Happen to get close enough to see the tooth style on the blade? I'd be curious about cutting rubber along with the bead and steel belts with the same blade.


----------



## DAN_IN_MN (Dec 12, 2013)

Cool stuff!  Thanks for sharing!


----------



## xalky (Dec 13, 2013)

Tony Wells said:


> Happen to get close enough to see the tooth style on the blade? I'd be curious about cutting rubber along with the bead and steel belts with the same blade.


 Yeah, me too....Tires are not easy things to cut. Ask me how I know!


----------



## Terrywerm (Dec 13, 2013)

No, sadly I was not able to get close enough to check out the tooth pattern or TPI either. These tires are bias ply, not steel belted radials. The large mining trucks run radials,  but most of the loaders run bias ply.
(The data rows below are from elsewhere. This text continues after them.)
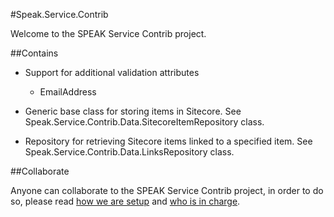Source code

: #Speak.Service.Contrib

Welcome to the SPEAK Service Contrib project.

##Contains

* Support for additional validation attributes

  * EmailAddress

* Generic base class for storing items in Sitecore. See Speak.Service.Contrib.Data.SitecoreItemRepository class.

* Repository for retrieving Sitecore items linked to a specified item. See Speak.Service.Contrib.Data.LinksRepository class.

##Collaborate

Anyone can collaborate to the SPEAK Service Contrib project, in order to do so, please read [how we are setup](setup.md) and [who is in charge](who.md).
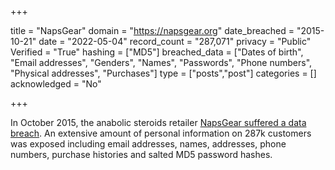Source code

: +++

title = "NapsGear"
domain = "https://napsgear.org"
date_breached = "2015-10-21"
date = "2022-05-04"
record_count = "287,071"
privacy = "Public"
Verified = "True"
hashing = ["MD5"]
breached_data = ["Dates of birth", "Email addresses", "Genders", "Names", "Passwords", "Phone numbers", "Physical addresses", "Purchases"]
type = ["posts","post"]
categories = []
acknowledged = "No"


+++


In October 2015, the anabolic steroids retailer <a href="https://thinksteroids.com/community/threads/warning-naps-customer-database-compromised.134375549/" target="_blank" rel="noopener">NapsGear suffered a data breach</a>. An extensive amount of personal information on 287k customers was exposed including email addresses, names, addresses, phone numbers, purchase histories and salted MD5 password hashes.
Not sure of why that is.


----------



## Jim1942 (Dec 13, 2013)

Thanks for the info.  Sounds like a very interesting tour.  Too bad you couldn't get some pic's.  It's amazing what industry can do, when they have a need.

Jim


----------



## flutedchamber (Dec 13, 2013)

Machinery, especially large machinery has been a infatuation of mine since I was a wee lad.  My Dad worked for Alcoa Aluminum in Edgewater NJ from the forties until the place moved in the sixties.  He brought me there one day for an informal "tour."  One of the workers brought me to where the rolling mills were to turn the ingots of aluminum into different thicknesses.  On the floor, standing on one flat was a nut for a roller mill shaft.  I stood in the nut and by reaching as far as I could, and even standing on my toes (at 5 years old) I couldn't reach the thread of the nut above my head.  I guess the nut fit a 4 food diameter shaft.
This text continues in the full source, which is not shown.